8. Expect Longer Waits for Health Care: Patience will be more than a virtue, under Obamacare. It’ll be a necessity. A recent article from ABC News outlines why Americans can expect longer waits before they see a doctor. One reason is that there just won’t be enough doctors to get the job done. ABC reports that 10 years from now, the United States will short 85,000 primary care and high-demand specialty physicians. Says Dr. Kevin Pho, an internal medicine physician in New Hampshire, “I don’t think we have the primary care capacity to meet the influx of 35 million newly insured.”
9. No Promised Coverage for Kids: Major flaws in the gargantuan Obamacare bill started to emerge almost immediately after it was signed into law. One of the most embarrassing: failure to ensure immediate coverage for kids with pre-existing conditions—something Obamacare supporters had constantly promised was part of the bill.

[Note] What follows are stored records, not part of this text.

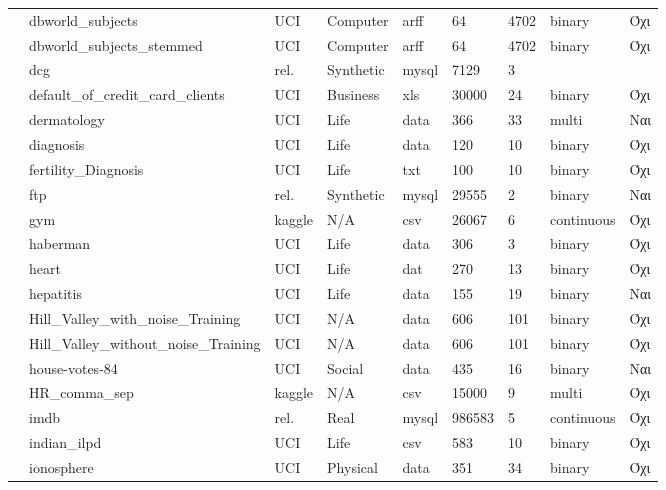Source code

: {\begin{longtable}{|l| l| l | l | l | l |l | l | l | }
 							\rownumber & dbworld\_subjects & UCI & Computer & arff & 64 & 4702 & binary & Όχι \\
 							\rownumber & dbworld\_subjects\_stemmed & UCI & Computer & arff & 64 & 4702 & binary & Όχι \\
 							\rownumber & dcg \citep{dcg} & rel. & Synthetic & mysql & 7129 & 3 & & \\
 							\rownumber & default\_of\_credit\_card\_clients \citep{default} & UCI & Business & xls & 30000 & 24 & binary & Όχι \\
 							\rownumber & dermatology \citep{dermatology} & UCI & Life & data & 366 & 33 & multi & Ναι \\
 							\rownumber & diagnosis\citep{Czerniak2003} & UCI & Life &data & 120 &10 & binary & Όχι \\
 							\rownumber & fertility\_Diagnosis & UCI & Life & txt & 100 & 10 & binary & Όχι \\
 							\rownumber & ftp \citep{ftp} & rel. & Synthetic & mysql & 29555  & 2 & binary  & Ναι  \\
 							\rownumber & gym \citep{gym} & kaggle & N/A & csv & 26067 & 6 & continuous & Όχι \\
 							\rownumber & haberman \citep{haberman} & UCI & Life & data &  306 & 3 & binary & Όχι \\
 							\rownumber & heart\citep{heart} & UCI & Life &dat & 270&13 &binary & Όχι \\
 							\rownumber & hepatitis \citep{hepatitis} & UCI & Life & data & 155 & 19 & binary & Ναι \\
 							\rownumber & Hill\_Valley\_with\_noise\_Training & UCI & N/A & data & 606 & 101 & binary & Όχι \\
 							\rownumber & Hill\_Valley\_without\_noise\_Training & UCI & N/A & data & 606 & 101 & binary & Όχι \\
 							\rownumber & house-votes-84 & UCI & Social & data & 435 & 16  & binary & Ναι  \\
 							\rownumber & HR\_comma\_sep \citep{hr} & kaggle & N/A & csv & 15000 & 9 & multi & Όχι \\
 							\rownumber & imdb \citep{imdb} & rel. & Real & mysql & 986583 & 5 & continuous & Όχι \\
 							\rownumber & indian\_ilpd & UCI & Life & csv & 583 & 10 & binary & Όχι \\
 							\rownumber & ionosphere \citep{ionoshpere} & UCI & Physical & data  & 351 & 34  &  binary & Όχι \\

\end{longtable}}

10. The American people have increased hatred of new law: The repeal message on ObamaCare is picking up steam and the American people have not been convinced by Washington insiders that federally run healthcare is a good idea. Rasmussen reports that the repeal movement is growing. “Support for repeal of the new national health care plan has jumped to its highest level ever. A new Rasmussen Reports national telephone survey finds that 63% of U.S. voters now favor repeal of the plan passed by congressional Democrats and signed into law by President Obama in March.